Thanks, TwoScars (talk) 15:58, 1 August 2019 (UTC)[reply]

Review edit

Hello. I've just submitted an article for review and I'll be happy to review this one in return. Hope to begin soon. Thanks. No Great Shaker (talk) 19:24, 9 August 2019 (UTC)[reply]

Well, first off there was a serious problem with two online sources which are insecure, one of them actually generating a critical warning. Another site, the National Register, is resource exhaustive and impractical for reference purposes by users of this site. I've removed all three linkages. You will need another citation for the 1980 registration date and you will have to think what to do about the NHRP reference as it was this site generated the critical warning. The third source is not needed as another one provides the reference. I'll set this aside for the moment and hope to continue tomorrow. No Great Shaker (talk) 19:59, 9 August 2019 (UTC)[reply]

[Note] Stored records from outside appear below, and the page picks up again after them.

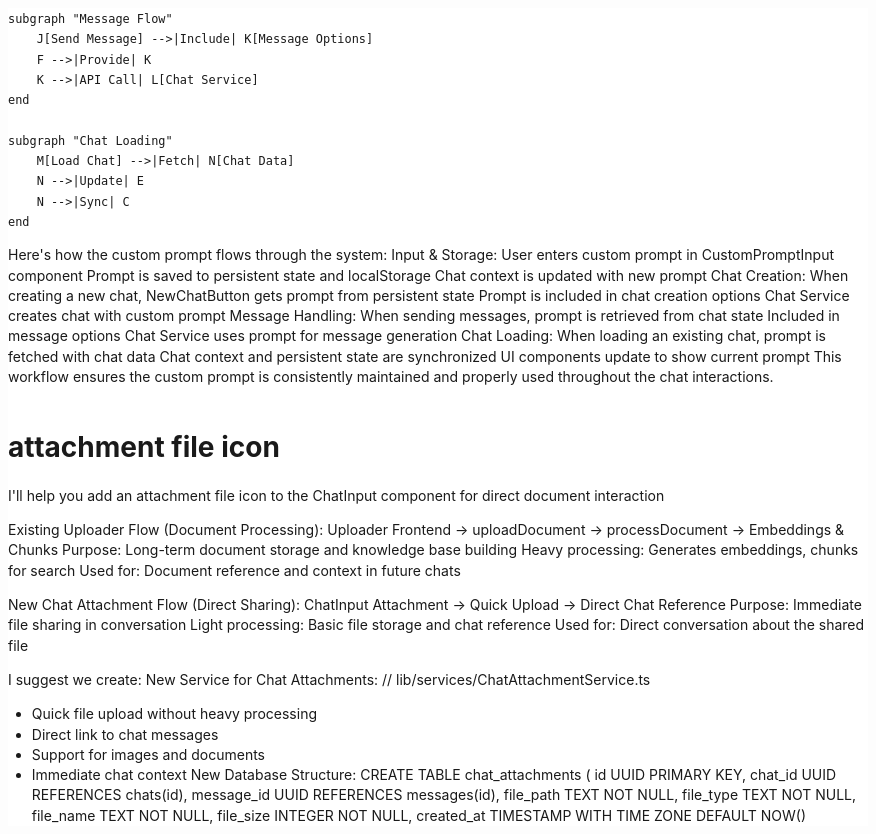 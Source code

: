     subgraph "Message Flow"
        J[Send Message] -->|Include| K[Message Options]
        F -->|Provide| K
        K -->|API Call| L[Chat Service]
    end
    
    subgraph "Chat Loading"
        M[Load Chat] -->|Fetch| N[Chat Data]
        N -->|Update| E
        N -->|Sync| C
    end
Here's how the custom prompt flows through the system:
Input & Storage:
User enters custom prompt in CustomPromptInput component
Prompt is saved to persistent state and localStorage
Chat context is updated with new prompt
Chat Creation:
When creating a new chat, NewChatButton gets prompt from persistent state
Prompt is included in chat creation options
Chat Service creates chat with custom prompt
Message Handling:
When sending messages, prompt is retrieved from chat state
Included in message options
Chat Service uses prompt for message generation
Chat Loading:
When loading an existing chat, prompt is fetched with chat data
Chat context and persistent state are synchronized
UI components update to show current prompt
This workflow ensures the custom prompt is consistently maintained and properly used throughout the chat interactions.


# attachment file icon
I'll help you add an attachment file icon to the ChatInput component for direct document interaction

Existing Uploader Flow (Document Processing):
Uploader Frontend -> uploadDocument -> processDocument -> Embeddings & Chunks
Purpose: Long-term document storage and knowledge base building
Heavy processing: Generates embeddings, chunks for search
Used for: Document reference and context in future chats

New Chat Attachment Flow (Direct Sharing):
ChatInput Attachment -> Quick Upload -> Direct Chat Reference
Purpose: Immediate file sharing in conversation
Light processing: Basic file storage and chat reference
Used for: Direct conversation about the shared file

I suggest we create:
New Service for Chat Attachments:
// lib/services/ChatAttachmentService.ts
- Quick file upload without heavy processing
- Direct link to chat messages
- Support for images and documents
- Immediate chat context
New Database Structure:
CREATE TABLE chat_attachments (
  id UUID PRIMARY KEY,
  chat_id UUID REFERENCES chats(id),
  message_id UUID REFERENCES messages(id),
  file_path TEXT NOT NULL,
  file_type TEXT NOT NULL,
  file_name TEXT NOT NULL,
  file_size INTEGER NOT NULL,
  created_at TIMESTAMP WITH TIME ZONE DEFAULT NOW() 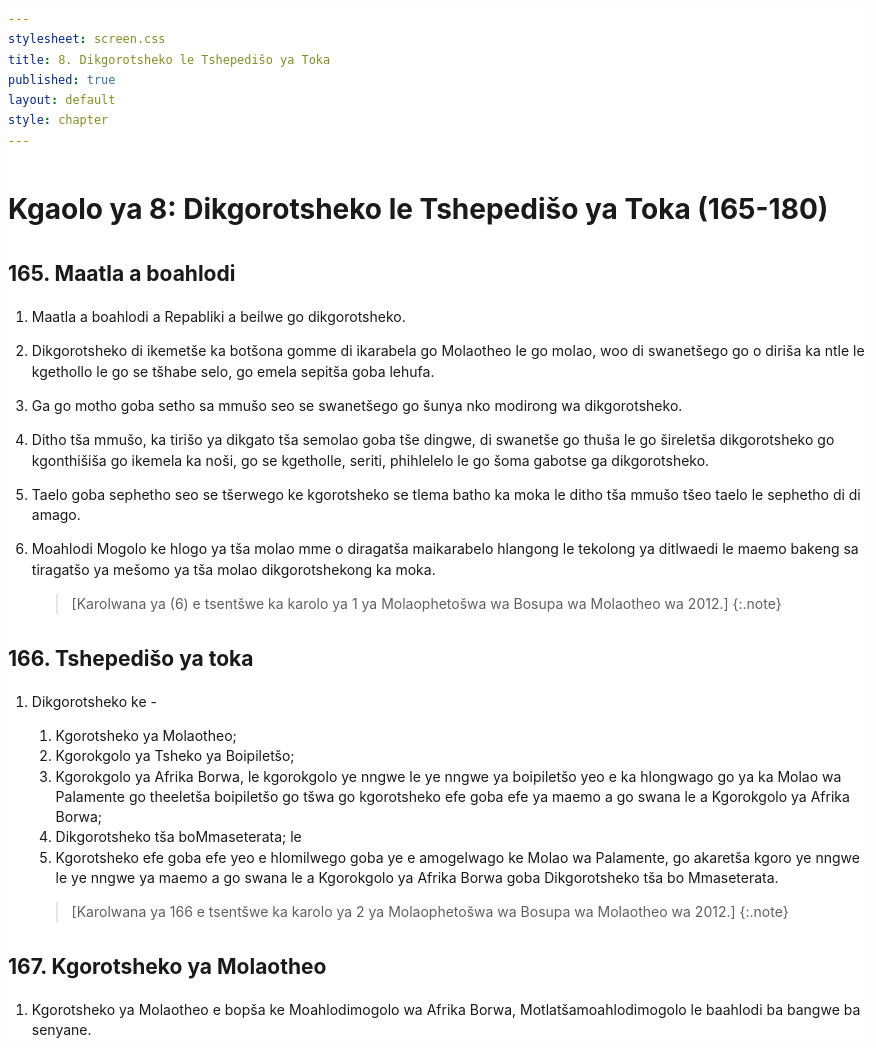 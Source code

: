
 ```yaml
---
stylesheet: screen.css
title: 8. Dikgorotsheko le Tshepedišo ya Toka
published: true
layout: default
style: chapter
---
```


# Kgaolo ya 8: Dikgorotsheko le Tshepedišo ya Toka (165-180)

## 165. Maatla a boahlodi

1.	Maatla a boahlodi a Repabliki a beilwe go dikgorotsheko.
2.	Dikgorotsheko di ikemetše ka botšona gomme di ikarabela go Molaotheo le go molao, woo di swanetšego go o diriša ka ntle le kgethollo le go se tšhabe selo, go emela sepitša goba lehufa.
3.	Ga go motho goba setho sa mmušo seo se swanetšego go šunya nko modirong wa dikgorotsheko.
4.	Ditho tša mmušo, ka tirišo ya dikgato tša semolao goba tše dingwe, di swanetše go thuša le go šireletša dikgorotsheko go kgonthišiša go ikemela ka noši, go se kgetholle, seriti, phihlelelo le go šoma gabotse ga dikgorotsheko.
5.	Taelo goba sephetho seo se tšerwego ke kgorotsheko se tlema batho ka moka le ditho tša mmušo tšeo taelo le sephetho di di amago.
6.	Moahlodi Mogolo ke hlogo ya tša molao mme o diragatša maikarabelo hlangong le tekolong ya ditlwaedi le maemo bakeng sa tiragatšo ya mešomo ya tša molao dikgorotshekong ka moka.

	> [Karolwana ya (6) e tsentšwe ka karolo ya 1 ya Molaophetošwa wa Bosupa wa Molaotheo wa 2012.]
	{:.note}

## 166. Tshepedišo ya toka

1.	Dikgorotsheko ke -
	1.	Kgorotsheko ya Molaotheo;
	1.	Kgorokgolo ya Tsheko ya Boipiletšo;
	1.	Kgorokgolo ya Afrika Borwa, le kgorokgolo ye nngwe le ye nngwe ya boipiletšo yeo e ka hlongwago go ya ka Molao wa Palamente go theeletša boipiletšo go tšwa go kgorotsheko efe goba efe ya maemo a go swana le a Kgorokgolo ya Afrika Borwa;
	1.	Dikgorotsheko tša boMmaseterata; le
	1.	Kgorotsheko efe goba efe yeo e hlomilwego goba ye e amogelwago ke Molao wa Palamente, go akaretša kgoro ye nngwe le ye nngwe ya maemo a go swana le a Kgorokgolo ya Afrika Borwa goba Dikgorotsheko tša bo Mmaseterata.

	> [Karolwana ya 166 e tsentšwe ka karolo ya 2 ya Molaophetošwa wa Bosupa wa Molaotheo wa 2012.]
	{:.note}

## 167. Kgorotsheko ya Molaotheo

1.	Kgorotsheko ya Molaotheo e bopša ke Moahlodimogolo wa Afrika Borwa, Motlatšamoahlodimogolo le baahlodi ba bangwe ba senyane.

The NRIS reference you removed is a standard reference in tens of thousands of articles. The NPS appears to have a maintenance issue with the certificates messed with the database setup yet again, which does not mean that the reference (and the tens of thousands of others for other NRHP properties) should be removed, please don't remove standard formatting and sources unless you have a workaround. The National Park Service, which administers the National Register of Historic Places and NRIS, has notoriously erratic IT, and things like this happen every now and then, but it's the authoritative resource. The Maryland MTA reference works just fine. I do agree that the NPS link with instructions to scroll down is awkward, but that's what NRIS is for, when it's working. Acroterion (talk) 00:22, 10 August 2019 (UTC)[reply]
The NRIS reference is a known issue that several editors are working on - see Wikipedia talk:WikiProject National Register of Historic Places#NPS site error (new?), and NRIS reference issue. It will probably take some time to resolve, and it ought to be a global fix rather than a local fix just for this article. While that makes it impossible to get this article as presently constituted to GA - or for that matter any article on a National Register property that uses the standard formatting and referencing formats, leaving the reference as is will allow the reference to be part of the (soon-to-come?) global fix via bot. A workaround has been mentioned at the project talkpage. I'll try it out when I get a chance to figure out where the database has been stashed, and perhaps that can allow a proper review to go ahead. But right now the scary warning is just that, and there is no actual dangerous link in the article. Acroterion (talk) 04:02, 10 August 2019 (UTC)[reply]
@Acroterion: Okay, thanks for the explanation. Lets hope a solution can be found. I'll carry on with the review later as this is just a watchlist scan. Thanks again. No Great Shaker (talk) 09:17, 10 August 2019 (UTC)[reply]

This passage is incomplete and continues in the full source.